The gathering, attended by several possible Republican presidential candidates, including former Governor Jeb Bush and Governors Chris Christie, Scott Walker and John Kasich, was held at the Venetian hotel in Las Vegas, owned by casino magnate Sheldon Adelson.
In his speech, Cheney ridiculed U.S. President Barack Obama's foreign policy and dismissed ongoing negotiations between the P5+1 nations and Tehran over Iran's nuclear program.
Recalling a conversation he had in 2007 with then-Military Intelligence chief Amos Yadlin, after Israeli reportedly bombed a covert Syrian nuclear facility, Cheney voiced his support for Israeli military action against Iran. The crowd responded to his words with laughter and applause.

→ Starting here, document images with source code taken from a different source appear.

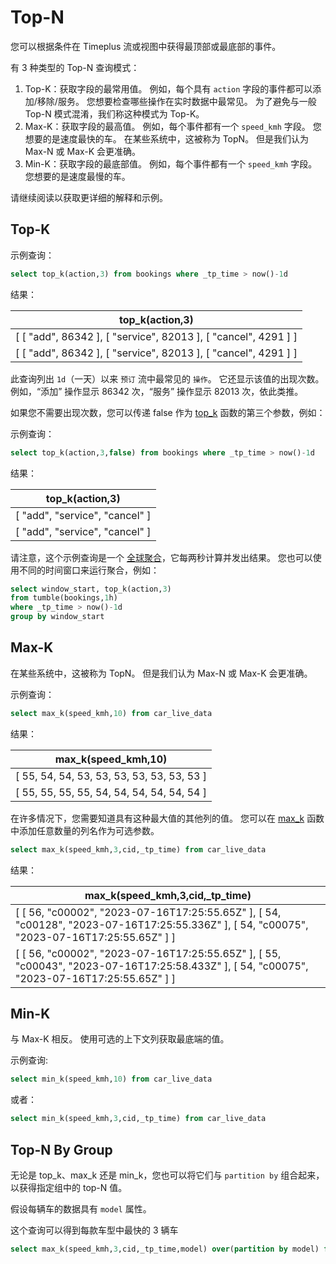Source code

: # Top-N

您可以根据条件在 Timeplus 流或视图中获得最顶部或最底部的事件。

有 3 种类型的 Top-N 查询模式：

1. Top-K：获取字段的最常用值。 例如，每个具有 `action` 字段的事件都可以添加/移除/服务。 您想要检查哪些操作在实时数据中最常见。 为了避免与一般 Top-N 模式混淆，我们称这种模式为 Top-K。
2. Max-K：获取字段的最高值。 例如，每个事件都有一个 `speed_kmh` 字段。 您想要的是速度最快的车。 在某些系统中，这被称为 TopN。 但是我们认为 Max-N 或 Max-K 会更准确。
3. Min-K：获取字段的最底部值。 例如，每个事件都有一个 `speed_kmh` 字段。 您想要的是速度最慢的车。

请继续阅读以获取更详细的解释和示例。

## Top-K

示例查询：

```sql
select top_k(action,3) from bookings where _tp_time > now()-1d
```

结果：

| top_k(action,3)                                                |
| -------------------------------------------------------------- |
| [ [ "add", 86342 ], [ "service", 82013 ], [ "cancel", 4291 ] ] |
| [ [ "add", 86342 ], [ "service", 82013 ], [ "cancel", 4291 ] ] |

此查询列出 `1d`（一天）以来 `预订` 流中最常见的 `操作`。 它还显示该值的出现次数。 例如，“添加” 操作显示 86342 次，“服务” 操作显示 82013 次，依此类推。

如果您不需要出现次数，您可以传递 false 作为 [top_k](functions_for_agg#top_k) 函数的第三个参数，例如：

示例查询：

```sql
select top_k(action,3,false) from bookings where _tp_time > now()-1d
```

结果：

| top_k(action,3)                |
| ------------------------------ |
| [ "add", "service", "cancel" ] |
| [ "add", "service", "cancel" ] |

请注意，这个示例查询是一个 [全球聚合](query-syntax#global)，它每两秒计算并发出结果。 您也可以使用不同的时间窗口来运行聚合，例如：

```sql
select window_start, top_k(action,3) 
from tumble(bookings,1h) 
where _tp_time > now()-1d 
group by window_start
```

## Max-K

在某些系统中，这被称为 TopN。 但是我们认为 Max-N 或 Max-K 会更准确。

示例查询：

```sql
select max_k(speed_kmh,10) from car_live_data
```

结果：

| max_k(speed_kmh,10)                      |
| ------------------------------------------ |
| [ 55, 54, 54, 53, 53, 53, 53, 53, 53, 53 ] |
| [ 55, 55, 55, 55, 54, 54, 54, 54, 54, 54 ] |

在许多情况下，您需要知道具有这种最大值的其他列的值。 您可以在 [max_k](functions_for_agg#max_k) 函数中添加任意数量的列名作为可选参数。

```sql
select max_k(speed_kmh,3,cid,_tp_time) from car_live_data
```

结果：

| max_k(speed_kmh,3,cid,_tp_time)                                                                                                        |
| ------------------------------------------------------------------------------------------------------------------------------------------ |
| [ [ 56, "c00002", "2023-07-16T17:25:55.65Z" ], [ 54, "c00128", "2023-07-16T17:25:55.336Z" ], [ 54, "c00075", "2023-07-16T17:25:55.65Z" ] ] |
| [ [ 56, "c00002", "2023-07-16T17:25:55.65Z" ], [ 55, "c00043", "2023-07-16T17:25:58.433Z" ], [ 54, "c00075", "2023-07-16T17:25:55.65Z" ] ] |

## Min-K

与 Max-K 相反。 使用可选的上下文列获取最底端的值。

示例查询:

```sql
select min_k(speed_kmh,10) from car_live_data
```

或者：

```sql
select min_k(speed_kmh,3,cid,_tp_time) from car_live_data
```



## Top-N By Group

无论是 top_k、max_k 还是 min_k，您也可以将它们与 `partition by` 组合起来，以获得指定组中的 top-N 值。

假设每辆车的数据具有 `model` 属性。

这个查询可以得到每款车型中最快的 3 辆车

```sql
select max_k(speed_kmh,3,cid,_tp_time,model) over(partition by model) from car_live_data
```

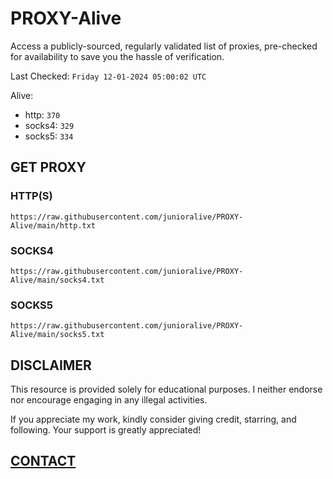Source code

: # PROXY-Alive

Access a publicly-sourced, regularly validated list of proxies, pre-checked for availability to save you the hassle of verification.

Last Checked: `Friday 12-01-2024 05:00:02 UTC`

Alive:
- http: `370`
- socks4: `329`
- socks5: `334`

## GET PROXY

### HTTP(S)

```https://raw.githubusercontent.com/junioralive/PROXY-Alive/main/http.txt```

### SOCKS4

```https://raw.githubusercontent.com/junioralive/PROXY-Alive/main/socks4.txt```

### SOCKS5

```https://raw.githubusercontent.com/junioralive/PROXY-Alive/main/socks5.txt```

## DISCLAIMER

This resource is provided solely for educational purposes. I neither endorse nor encourage engaging in any illegal activities.

If you appreciate my work, kindly consider giving credit, starring, and following. Your support is greatly appreciated! 

## [CONTACT](https://t.me/TheJuniorAlive)
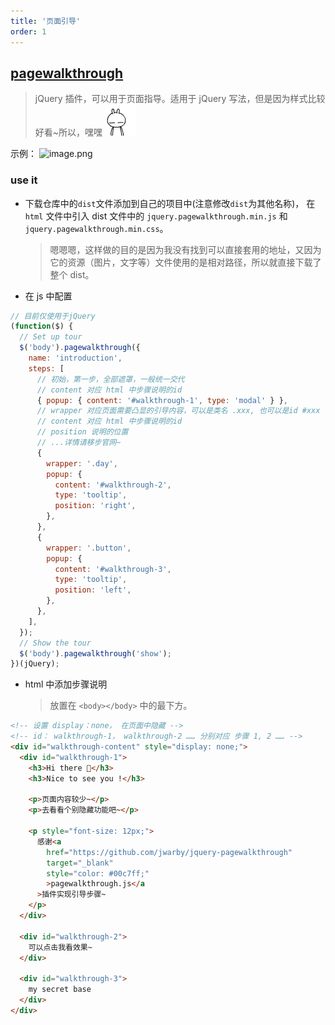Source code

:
 ```yaml
---
title: '页面引导'
order: 1
---
```


## [pagewalkthrough](https://github.com/jwarby/jquery-pagewalkthrough)

> jQuery 插件，可以用于页面指导。适用于 jQuery 写法，但是因为样式比较好看~所以，嘿嘿 <img src="./tuski1.gif" />

示例：
![image.png](https://i.loli.net/2020/11/14/vMS7qJeOCFmPaLt.png)

### use it

- 下载仓库中的`dist`文件添加到自己的项目中(注意修改`dist`为其他名称)， 在`html` 文件中引入 dist 文件中的 `jquery.pagewalkthrough.min.js` 和 `jquery.pagewalkthrough.min.css`。

  > 嗯嗯嗯，这样做的目的是因为我没有找到可以直接套用的地址，又因为它的资源（图片，文字等）文件使用的是相对路径，所以就直接下载了整个 dist。

- 在 js 中配置

```js
// 目前仅使用于jQuery
(function($) {
  // Set up tour
  $('body').pagewalkthrough({
    name: 'introduction',
    steps: [
      // 初始，第一步，全部遮罩，一般统一交代
      // content 对应 html 中步骤说明的id
      { popup: { content: '#walkthrough-1', type: 'modal' } },
      // wrapper 对应页面需要凸显的引导内容，可以是类名 .xxx, 也可以是id #xxx
      // content 对应 html 中步骤说明的id
      // position 说明的位置
      // ...详情请移步官网~
      {
        wrapper: '.day',
        popup: {
          content: '#walkthrough-2',
          type: 'tooltip',
          position: 'right',
        },
      },
      {
        wrapper: '.button',
        popup: {
          content: '#walkthrough-3',
          type: 'tooltip',
          position: 'left',
        },
      },
    ],
  });
  // Show the tour
  $('body').pagewalkthrough('show');
})(jQuery);
```

- html 中添加步骤说明
  > 放置在 `<body></body>` 中的最下方。

```html
<!-- 设置 display：none， 在页面中隐藏 -->
<!-- id： walkthrough-1， walkthrough-2 …… 分别对应 步骤 1, 2 …… -->
<div id="walkthrough-content" style="display: none;">
  <div id="walkthrough-1">
    <h3>Hi there 👋</h3>
    <h3>Nice to see you !</h3>

    <p>页面内容较少~</p>
    <p>去看看个别隐藏功能吧~</p>

    <p style="font-size: 12px;">
      感谢<a
        href="https://github.com/jwarby/jquery-pagewalkthrough"
        target="_blank"
        style="color: #00c7ff;"
        >pagewalkthrough.js</a
      >插件实现引导步骤~
    </p>
  </div>

  <div id="walkthrough-2">
    可以点击我看效果~
  </div>

  <div id="walkthrough-3">
    my secret base
  </div>
</div>
```
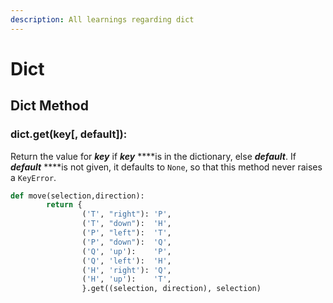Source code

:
 ```yaml
---
description: All learnings regarding dict
---
```


# Dict

## Dict Method

### dict.get\(key\[, default\]\):

Return the value for _**key**_ if _**key**_ ****is in the dictionary, else _**default**_. If _**default**_ ****is not given, it defaults to `None`, so that this method never raises a `KeyError`.

```python
def move(selection,direction):
        return {    
                ('T', "right"): 'P',
                ('T', "down"):  'H',
                ('P', "left"):  'T',
                ('P', "down"):  'Q',
                ('Q', 'up'):    'P',
                ('Q', 'left'):  'H',
                ('H', 'right'): 'Q',
                ('H', 'up'):    'T',
                }.get((selection, direction), selection)
```

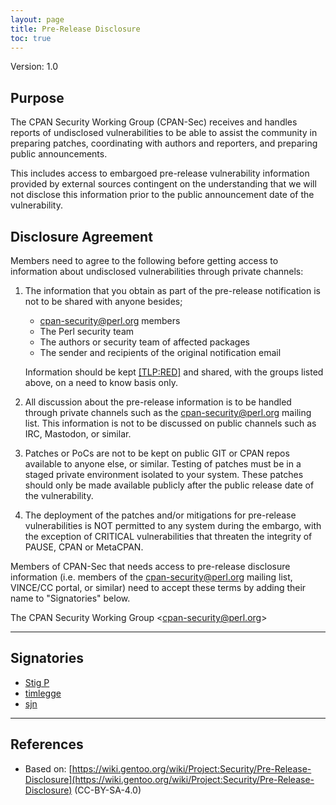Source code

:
 ```yaml
---
layout: page
title: Pre-Release Disclosure
toc: true
---
```


Version: 1.0

## Purpose

The CPAN Security Working Group (CPAN-Sec) receives and handles reports of
undisclosed vulnerabilities to be able to assist the community in preparing
patches, coordinating with authors and reporters, and preparing public
announcements.

This includes access to embargoed pre-release vulnerability information provided
by external sources contingent on the understanding that we will not disclose
this information prior to the public announcement date of the vulnerability.

## Disclosure Agreement

Members need to agree to the following before getting access to information
about undisclosed vulnerabilities through private channels:

1. The information that you obtain as part of the pre-release notification is
not to be shared with anyone besides;
   - cpan-security@perl.org members
   - The Perl security team
   - The authors or security team of affected packages
   - The sender and recipients of the original notification email 

   Information should be kept [[TLP:RED]](https://www.cisa.gov/news-events/news/traffic-light-protocol-tlp-definitions-and-usage) and shared, with the groups listed above, on a need to know basis only.

2. All discussion about the pre-release information is to be handled through
private channels such as the cpan-security@perl.org mailing list. This
information is not to be discussed on public channels such as IRC, Mastodon, or
similar.

3. Patches or PoCs are not to be kept on public GIT or CPAN repos available to
anyone else, or similar. Testing of patches must be in a staged private
environment isolated to your system. These patches should only be made available
publicly after the public release date of the vulnerability.

4. The deployment of the patches and/or mitigations for pre-release
vulnerabilities is NOT permitted to any system during the embargo, with the
exception of CRITICAL vulnerabilities that threaten the integrity of PAUSE, CPAN
or MetaCPAN.

Members of CPAN-Sec that needs access to pre-release disclosure information
(i.e. members of the cpan-security@perl.org mailing list, VINCE/CC portal, or
similar) need to accept these terms by adding their name to "Signatories" below.

The CPAN Security Working Group <[cpan-security@perl.org](cpan-security@perl.org)>

------------------

## Signatories

* [Stig P](https://github.com/stigtsp)
* [timlegge](https://github.com/timlegge)
* [sjn](https://github.com/sjn)

------------------

## References

* Based on: [https://wiki.gentoo.org/wiki/Project:Security/Pre-Release-Disclosure](https://wiki.gentoo.org/wiki/Project:Security/Pre-Release-Disclosure) (CC-BY-SA-4.0)
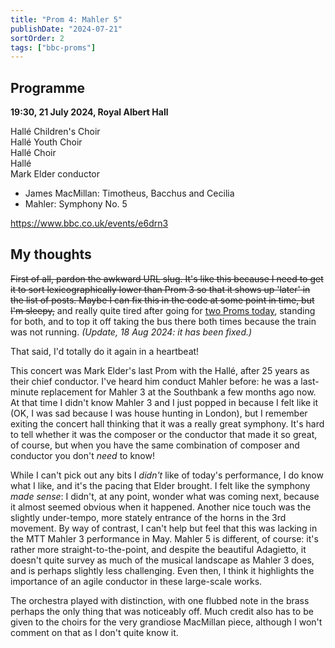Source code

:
 ```yaml
---
title: "Prom 4: Mahler 5"
publishDate: "2024-07-21"
sortOrder: 2
tags: ["bbc-proms"]
---
```


## Programme

**19:30, 21 July 2024, Royal Albert Hall**

Hallé Children's Choir<br />
Hallé Youth Choir<br />
Hallé Choir<br />
Hallé<br />
Mark Elder conductor

- James MacMillan: Timotheus, Bacchus and Cecilia
- Mahler: Symphony No. 5

https://www.bbc.co.uk/events/e6drn3

## My thoughts

<s>First of all, pardon the awkward URL slug.
It's like this because I need to get it to sort lexicographically lower than Prom 3 so that it shows up 'later' in the list of posts.
Maybe I can fix this in the code at some point in time, but I'm sleepy,</s> and really quite tired after going for [two Proms today](/posts/2024-07-21-prom3), standing for both, and to top it off taking the bus there both times because the train was not running.
*(Update, 18 Aug 2024: it has been fixed.)*

That said, I'd totally do it again in a heartbeat!

This concert was Mark Elder's last Prom with the Hallé, after 25 years as their chief conductor.
I've heard him conduct Mahler before: he was a last-minute replacement for Mahler 3 at the Southbank a few months ago now.
At that time I didn't know Mahler 3 and I just popped in because I felt like it (OK, I was sad because I was house hunting in London), but I remember exiting the concert hall thinking that it was a really great symphony.
It's hard to tell whether it was the composer or the conductor that made it so great, of course, but when you have the same combination of composer and conductor you don't _need_ to know!

While I can't pick out any bits I _didn't_ like of today's performance, I do know what I like, and it's the pacing that Elder brought.
I felt like the symphony _made sense_: I didn't, at any point, wonder what was coming next, because it almost seemed obvious when it happened.
Another nice touch was the slightly under-tempo, more stately entrance of the horns in the 3rd movement.
By way of contrast, I can't help but feel that this was lacking in the MTT Mahler 3 performance in May.
Mahler 5 is different, of course: it's rather more straight-to-the-point, and despite the beautiful Adagietto, it doesn't quite survey as much of the musical landscape as Mahler 3 does, and is perhaps slightly less challenging.
Even then, I think it highlights the importance of an agile conductor in these large-scale works.

The orchestra played with distinction, with one flubbed note in the brass perhaps the only thing that was noticeably off.
Much credit also has to be given to the choirs for the very grandiose MacMillan piece, although I won't comment on that as I don't quite know it.
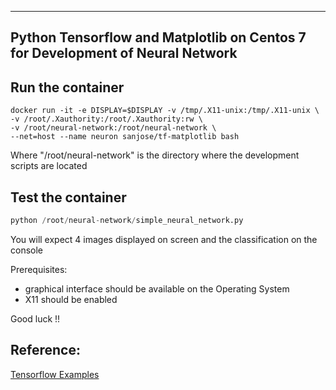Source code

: ------------------------
Python Tensorflow and Matplotlib on Centos 7 for Development of Neural Network
------------------------
## Run the container
```docker
docker run -it -e DISPLAY=$DISPLAY -v /tmp/.X11-unix:/tmp/.X11-unix \
-v /root/.Xauthority:/root/.Xauthority:rw \
-v /root/neural-network:/root/neural-network \
--net=host --name neuron sanjose/tf-matplotlib bash
```
Where "/root/neural-network" is the directory where the development scripts are located

## Test the container
```python
python /root/neural-network/simple_neural_network.py
```
You will expect 4 images displayed on screen and the classification on the console

Prerequisites:
 - graphical interface should be available on the Operating System
 - X11 should be enabled

Good luck !!


## Reference:
[Tensorflow Examples](https://github.com/aymericdamien/TensorFlow-Examples/)

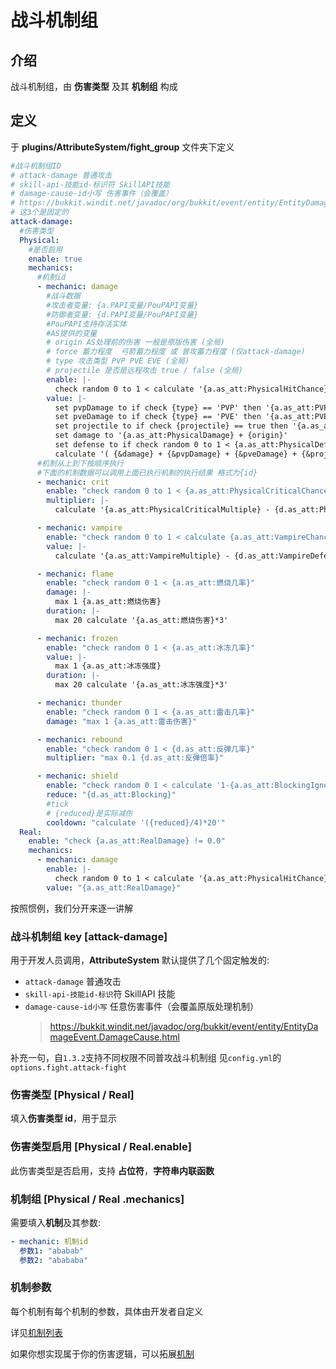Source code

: # 战斗机制组

## 介绍

战斗机制组，由 **伤害类型** 及其 **机制组** 构成

## 定义

于 **plugins/AttributeSystem/fight_group** 文件夹下定义

```yaml
#战斗机制组ID
# attack-damage 普通攻击
# skill-api-技能id-标识符 SkillAPI技能
# damage-cause-id小写 伤害事件（会覆盖）
# https://bukkit.windit.net/javadoc/org/bukkit/event/entity/EntityDamageEvent.DamageCause.html
# 这3个是固定的
attack-damage:
  #伤害类型
  Physical:
    #是否启用
    enable: true
    mechanics:
      #机制id
      - mechanic: damage
        #战斗数据
        #攻击者变量: {a.PAPI变量/PouPAPI变量}
        #防御者变量: {d.PAPI变量/PouPAPI变量}
        #PouPAPI支持存活实体
        #AS提供的变量
        # origin AS处理前的伤害 一般是原版伤害 (全局)
        # force 蓄力程度  弓箭蓄力程度 或 普攻蓄力程度 (仅attack-damage)
        # type 攻击类型 PVP PVE EVE (全局)
        # projectile 是否是远程攻击 true / false (全局)
        enable: |-
          check random 0 to 1 < calculate '{a.as_att:PhysicalHitChance}-{d.as_att:PhysicalDodgeChance}'
        value: |-
          set pvpDamage to if check {type} == 'PVP' then '{a.as_att:PVPDamage} - {d.as_att:PVPDefense}' else pass
          set pveDamage to if check {type} == 'PVE' then '{a.as_att:PVEDamage} - {d.as_att:PVEDefense}' else pass
          set projectile to if check {projectile} == true then '{a.as_att:ProjectileDamage} - {d.as_att:ProjectileDefense}' else pass
          set damage to '{a.as_att:PhysicalDamage} + {origin}'
          set defense to if check random 0 to 1 < {a.as_att:PhysicalDefenseIgnore} then 0 else '{d.as_att:PhysicalDefense} - {a.as_att:PhysicalPenetration}'
          calculate '( {&damage} + {&pvpDamage} + {&pveDamage} + {&projectile} - {&defense} ) * {force}'
      #机制从上到下按顺序执行
      #下面的机制数据可以调用上面已执行机制的执行结果 格式为{id}
      - mechanic: crit
        enable: "check random 0 to 1 < {a.as_att:PhysicalCriticalChance}"
        multiplier: |-
          calculate '{a.as_att:PhysicalCriticalMultiple} - {d.as_att:PhysicalCriticalDefense}'

      - mechanic: vampire
        enable: "check random 0 to 1 < calculate {a.as_att:VampireChance}"
        value: |-
          calculate '{a.as_att:VampireMultiple} - {d.as_att:VampireDefense}'

      - mechanic: flame
        enable: "check random 0 1 < {a.as_att:燃烧几率}"
        damage: |-
          max 1 {a.as_att:燃烧伤害}
        duration: |-
          max 20 calculate '{a.as_att:燃烧伤害}*3'

      - mechanic: frozen
        enable: "check random 0 1 < {a.as_att:冰冻几率}"
        value: |-
          max 1 {a.as_att:冰冻强度}
        duration: |-
          max 20 calculate '{a.as_att:冰冻强度}*3'

      - mechanic: thunder
        enable: "check random 0 1 < {a.as_att:雷击几率}"
        damage: "max 1 {a.as_att:雷击伤害}"

      - mechanic: rebound
        enable: "check random 0 1 < {d.as_att:反弹几率}"
        multiplier: "max 0.1 {d.as_att:反弹倍率}"

      - mechanic: shield
        enable: "check random 0 1 < calculate '1-{a.as_att:BlockingIgnore}'"
        reduce: "{d.as_att:Blocking}"
        #tick
        # {reduced}是实际减伤
        cooldown: "calculate '({reduced}/4)*20'"
  Real:
    enable: "check {a.as_att:RealDamage} != 0.0"
    mechanics:
      - mechanic: damage
        enable: |-
          check random 0 to 1 < calculate '{a.as_att:PhysicalHitChance}-{d.as_att:PhysicalDodgeChance}'
        value: "{a.as_att:RealDamage}"
```

按照惯例，我们分开来逐一讲解

### 战斗机制组 key [attack-damage]

用于开发人员调用，**AttributeSystem** 默认提供了几个固定触发的:

- `attack-damage` 普通攻击
- `skill-api-技能id-标识`符 SkillAPI 技能
- `damage-cause-id小写` 任意伤害事件（会覆盖原版处理机制）
  > https://bukkit.windit.net/javadoc/org/bukkit/event/entity/EntityDamageEvent.DamageCause.html

补充一句，自`1.3.2`支持不同权限不同普攻战斗机制组
见`config.yml`的`options.fight.attack-fight`

### 伤害类型 [Physical / Real]

填入**伤害类型 id**，用于显示

### 伤害类型启用 [Physical / Real.enable]

此伤害类型是否启用，支持 **占位符**，**字符串内联函数**

### 机制组 [Physical / Real .mechanics]

需要填入**机制**及其参数:

```yaml
- mechanic: 机制id
  参数1: "ababab"
  参数2: "abababa"
```

### 机制参数

每个机制有每个机制的参数，具体由开发者自定义

详见[机制列表]()

如果你想实现属于你的伤害逻辑，可以拓展[机制](https://blog.skillw.com/#sort=attsystem&doc=%E6%88%98%E6%96%97%E7%B3%BB%E7%BB%9F/Mechanic.md)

"[Yadlin] looked across the table over dinner, and he said, 'Two down, one to go.' I knew exactly what he meant," Cheney said, referring also to the 1981 Israeli strike against an Iraqi nuclear reactor at Osirak, according to a recording obtained and published by Mother Jones. "One to go" was understood as a reference to a future Israeli strike against Iran's nuclear project.
Cheney went on to criticize Obama's foreign policy both around the world and the Middle East. "The bottom line is," Cheney said, "the United States' position in [the Middle East] is worse than at any time in my lifetime It's reached the point where Israel and Egypt, [the United Arab] Emirates, Saudi Arabia, Jordan are closer to one another - imagine that! - than any of them is to us"
Last October, Adelson, a high-stakes contributor to the GOP, called on the U.S. to detonate a nuclear device at an unpopulated area of Iran and threaten to wipe out Tehran if the country doesn't back down from developing its nuclear program.
In November, Yadlin approved of the interim deal reached between the P5+1 and Iran, saying that, despite its flaws, "it's better than the alternative of no agreement." Israel must push for final deal that keeps Iran years rather than months away from a possible bomb, he added.